**Work to complete**
Repeat the entries exactly. Leave nothing out.

Collection entries
BEGIN
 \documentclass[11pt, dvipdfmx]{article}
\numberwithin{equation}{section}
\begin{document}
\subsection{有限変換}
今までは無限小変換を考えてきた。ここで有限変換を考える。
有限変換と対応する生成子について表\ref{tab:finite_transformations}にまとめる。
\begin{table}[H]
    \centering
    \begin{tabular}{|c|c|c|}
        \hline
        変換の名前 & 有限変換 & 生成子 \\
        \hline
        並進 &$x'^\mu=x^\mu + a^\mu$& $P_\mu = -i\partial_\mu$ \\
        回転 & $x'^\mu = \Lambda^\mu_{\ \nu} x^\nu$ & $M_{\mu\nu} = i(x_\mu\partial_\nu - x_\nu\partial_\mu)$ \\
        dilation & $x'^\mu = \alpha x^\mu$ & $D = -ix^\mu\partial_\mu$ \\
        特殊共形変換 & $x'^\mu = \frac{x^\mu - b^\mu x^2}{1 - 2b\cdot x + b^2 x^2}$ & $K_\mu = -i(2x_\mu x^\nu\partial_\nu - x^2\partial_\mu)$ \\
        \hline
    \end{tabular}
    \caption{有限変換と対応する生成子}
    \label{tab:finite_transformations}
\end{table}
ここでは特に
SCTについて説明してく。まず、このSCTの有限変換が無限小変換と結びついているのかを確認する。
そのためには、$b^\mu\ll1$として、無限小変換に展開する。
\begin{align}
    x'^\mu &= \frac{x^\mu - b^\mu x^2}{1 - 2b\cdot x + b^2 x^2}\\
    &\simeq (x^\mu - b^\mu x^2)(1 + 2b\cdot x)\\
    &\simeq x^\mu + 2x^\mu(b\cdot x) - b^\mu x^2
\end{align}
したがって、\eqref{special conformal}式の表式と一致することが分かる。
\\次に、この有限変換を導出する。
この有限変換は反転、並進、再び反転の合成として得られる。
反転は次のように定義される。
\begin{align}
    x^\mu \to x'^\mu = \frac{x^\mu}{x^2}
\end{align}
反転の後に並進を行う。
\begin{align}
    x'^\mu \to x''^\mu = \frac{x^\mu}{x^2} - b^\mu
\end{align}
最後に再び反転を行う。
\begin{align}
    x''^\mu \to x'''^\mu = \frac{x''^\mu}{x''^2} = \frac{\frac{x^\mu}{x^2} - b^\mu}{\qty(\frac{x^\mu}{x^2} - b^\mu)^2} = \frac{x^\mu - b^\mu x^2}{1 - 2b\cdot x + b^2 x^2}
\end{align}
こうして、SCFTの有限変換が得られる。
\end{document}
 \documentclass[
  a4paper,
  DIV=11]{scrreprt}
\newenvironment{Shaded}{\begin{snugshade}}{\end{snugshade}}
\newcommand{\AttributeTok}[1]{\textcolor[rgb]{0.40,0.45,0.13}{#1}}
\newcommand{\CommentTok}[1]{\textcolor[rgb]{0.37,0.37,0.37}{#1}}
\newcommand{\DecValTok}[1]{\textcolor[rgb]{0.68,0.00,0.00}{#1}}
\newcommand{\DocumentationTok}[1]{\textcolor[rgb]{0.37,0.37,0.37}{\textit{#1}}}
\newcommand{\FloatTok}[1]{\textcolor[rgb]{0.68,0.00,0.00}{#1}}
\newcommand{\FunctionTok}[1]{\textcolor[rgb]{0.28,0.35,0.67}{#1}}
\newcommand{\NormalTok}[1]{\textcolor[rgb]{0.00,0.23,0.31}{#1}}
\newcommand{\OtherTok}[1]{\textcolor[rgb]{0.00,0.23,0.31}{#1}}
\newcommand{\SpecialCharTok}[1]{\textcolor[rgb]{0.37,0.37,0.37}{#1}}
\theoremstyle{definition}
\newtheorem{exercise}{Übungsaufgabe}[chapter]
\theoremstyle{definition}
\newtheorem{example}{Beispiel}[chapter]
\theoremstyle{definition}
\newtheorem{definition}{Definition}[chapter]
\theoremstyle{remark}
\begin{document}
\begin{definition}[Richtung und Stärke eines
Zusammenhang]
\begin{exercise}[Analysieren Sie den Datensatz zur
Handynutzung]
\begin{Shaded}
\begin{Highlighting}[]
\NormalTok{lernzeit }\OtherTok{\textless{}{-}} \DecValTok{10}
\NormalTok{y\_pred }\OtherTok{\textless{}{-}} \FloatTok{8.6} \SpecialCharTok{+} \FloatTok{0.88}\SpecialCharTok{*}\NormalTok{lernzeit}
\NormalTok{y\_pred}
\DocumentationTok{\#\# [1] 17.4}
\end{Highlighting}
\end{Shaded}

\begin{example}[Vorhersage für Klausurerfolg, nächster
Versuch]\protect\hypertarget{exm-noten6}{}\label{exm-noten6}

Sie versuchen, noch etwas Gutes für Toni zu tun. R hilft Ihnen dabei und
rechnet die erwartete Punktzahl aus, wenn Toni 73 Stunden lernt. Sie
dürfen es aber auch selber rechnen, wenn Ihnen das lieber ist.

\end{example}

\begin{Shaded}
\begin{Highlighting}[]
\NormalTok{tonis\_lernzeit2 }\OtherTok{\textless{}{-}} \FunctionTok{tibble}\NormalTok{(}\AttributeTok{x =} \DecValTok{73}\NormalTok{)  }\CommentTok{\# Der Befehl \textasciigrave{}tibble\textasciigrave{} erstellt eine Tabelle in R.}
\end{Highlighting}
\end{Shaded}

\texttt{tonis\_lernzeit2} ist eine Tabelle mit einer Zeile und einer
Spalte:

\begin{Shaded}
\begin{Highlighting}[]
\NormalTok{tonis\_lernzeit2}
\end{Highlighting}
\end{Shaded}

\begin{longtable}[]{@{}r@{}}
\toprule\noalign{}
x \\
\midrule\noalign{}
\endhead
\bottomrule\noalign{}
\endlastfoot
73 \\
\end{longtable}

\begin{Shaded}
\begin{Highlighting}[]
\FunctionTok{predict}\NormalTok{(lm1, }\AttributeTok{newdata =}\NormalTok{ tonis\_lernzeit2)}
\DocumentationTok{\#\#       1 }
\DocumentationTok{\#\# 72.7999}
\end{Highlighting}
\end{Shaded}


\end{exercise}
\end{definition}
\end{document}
END
**Exercise answer**
 \documentclass[11pt, dvipdfmx]{article}
\numberwithin{equation}{section}
\begin{document}
\subsection{有限変換}
今までは無限小変換を考えてきた。ここで有限変換を考える。
有限変換と対応する生成子について表\ref{tab:finite_transformations}にまとめる。
\begin{table}[H]
    \centering
    \begin{tabular}{|c|c|c|}
        \hline
        変換の名前 & 有限変換 & 生成子 \\
        \hline
        並進 &$x'^\mu=x^\mu + a^\mu$& $P_\mu = -i\partial_\mu$ \\
        回転 & $x'^\mu = \Lambda^\mu_{\ \nu} x^\nu$ & $M_{\mu\nu} = i(x_\mu\partial_\nu - x_\nu\partial_\mu)$ \\
        dilation & $x'^\mu = \alpha x^\mu$ & $D = -ix^\mu\partial_\mu$ \\
        特殊共形変換 & $x'^\mu = \frac{x^\mu - b^\mu x^2}{1 - 2b\cdot x + b^2 x^2}$ & $K_\mu = -i(2x_\mu x^\nu\partial_\nu - x^2\partial_\mu)$ \\
        \hline
    \end{tabular}
    \caption{有限変換と対応する生成子}
    \label{tab:finite_transformations}
\end{table}
ここでは特に
SCTについて説明してく。まず、このSCTの有限変換が無限小変換と結びついているのかを確認する。
そのためには、$b^\mu\ll1$として、無限小変換に展開する。
\begin{align}
    x'^\mu &= \frac{x^\mu - b^\mu x^2}{1 - 2b\cdot x + b^2 x^2}\\
    &\simeq (x^\mu - b^\mu x^2)(1 + 2b\cdot x)\\
    &\simeq x^\mu + 2x^\mu(b\cdot x) - b^\mu x^2
\end{align}
したがって、\eqref{special conformal}式の表式と一致することが分かる。
\\次に、この有限変換を導出する。
この有限変換は反転、並進、再び反転の合成として得られる。
反転は次のように定義される。
\begin{align}
    x^\mu \to x'^\mu = \frac{x^\mu}{x^2}
\end{align}
反転の後に並進を行う。
\begin{align}
    x'^\mu \to x''^\mu = \frac{x^\mu}{x^2} - b^\mu
\end{align}
最後に再び反転を行う。
\begin{align}
    x''^\mu \to x'''^\mu = \frac{x''^\mu}{x''^2} = \frac{\frac{x^\mu}{x^2} - b^\mu}{\qty(\frac{x^\mu}{x^2} - b^\mu)^2} = \frac{x^\mu - b^\mu x^2}{1 - 2b\cdot x + b^2 x^2}
\end{align}
こうして、SCFTの有限変換が得られる。
\end{document}
 \documentclass[
  a4paper,
  DIV=11]{scrreprt}
\newenvironment{Shaded}{\begin{snugshade}}{\end{snugshade}}
\newcommand{\AttributeTok}[1]{\textcolor[rgb]{0.40,0.45,0.13}{#1}}
\newcommand{\CommentTok}[1]{\textcolor[rgb]{0.37,0.37,0.37}{#1}}
\newcommand{\DecValTok}[1]{\textcolor[rgb]{0.68,0.00,0.00}{#1}}
\newcommand{\DocumentationTok}[1]{\textcolor[rgb]{0.37,0.37,0.37}{\textit{#1}}}
\newcommand{\FloatTok}[1]{\textcolor[rgb]{0.68,0.00,0.00}{#1}}
\newcommand{\FunctionTok}[1]{\textcolor[rgb]{0.28,0.35,0.67}{#1}}
\newcommand{\NormalTok}[1]{\textcolor[rgb]{0.00,0.23,0.31}{#1}}
\newcommand{\OtherTok}[1]{\textcolor[rgb]{0.00,0.23,0.31}{#1}}
\newcommand{\SpecialCharTok}[1]{\textcolor[rgb]{0.37,0.37,0.37}{#1}}
\theoremstyle{definition}
\newtheorem{exercise}{Übungsaufgabe}[chapter]
\theoremstyle{definition}
\newtheorem{example}{Beispiel}[chapter]
\theoremstyle{definition}
\newtheorem{definition}{Definition}[chapter]
\theoremstyle{remark}
\begin{document}
\begin{definition}[Richtung und Stärke eines
Zusammenhang]
\begin{exercise}[Analysieren Sie den Datensatz zur
Handynutzung]
\begin{Shaded}
\begin{Highlighting}[]
\NormalTok{lernzeit }\OtherTok{\textless{}{-}} \DecValTok{10}
\NormalTok{y\_pred }\OtherTok{\textless{}{-}} \FloatTok{8.6} \SpecialCharTok{+} \FloatTok{0.88}\SpecialCharTok{*}\NormalTok{lernzeit}
\NormalTok{y\_pred}
\DocumentationTok{\#\# [1] 17.4}
\end{Highlighting}
\end{Shaded}

\begin{example}[Vorhersage für Klausurerfolg, nächster
Versuch]\protect\hypertarget{exm-noten6}{}\label{exm-noten6}

Sie versuchen, noch etwas Gutes für Toni zu tun. R hilft Ihnen dabei und
rechnet die erwartete Punktzahl aus, wenn Toni 73 Stunden lernt. Sie
dürfen es aber auch selber rechnen, wenn Ihnen das lieber ist.

\end{example}

\begin{Shaded}
\begin{Highlighting}[]
\NormalTok{tonis\_lernzeit2 }\OtherTok{\textless{}{-}} \FunctionTok{tibble}\NormalTok{(}\AttributeTok{x =} \DecValTok{73}\NormalTok{)  }\CommentTok{\# Der Befehl \textasciigrave{}tibble\textasciigrave{} erstellt eine Tabelle in R.}
\end{Highlighting}
\end{Shaded}

\texttt{tonis\_lernzeit2} ist eine Tabelle mit einer Zeile und einer
Spalte:

\begin{Shaded}
\begin{Highlighting}[]
\NormalTok{tonis\_lernzeit2}
\end{Highlighting}
\end{Shaded}

\begin{longtable}[]{@{}r@{}}
\toprule\noalign{}
x \\
\midrule\noalign{}
\endhead
\bottomrule\noalign{}
\endlastfoot
73 \\
\end{longtable}

\begin{Shaded}
\begin{Highlighting}[]
\FunctionTok{predict}\NormalTok{(lm1, }\AttributeTok{newdata =}\NormalTok{ tonis\_lernzeit2)}
\DocumentationTok{\#\#       1 }
\DocumentationTok{\#\# 72.7999}
\end{Highlighting}
\end{Shaded}


\end{exercise}
\end{definition}
\end{document}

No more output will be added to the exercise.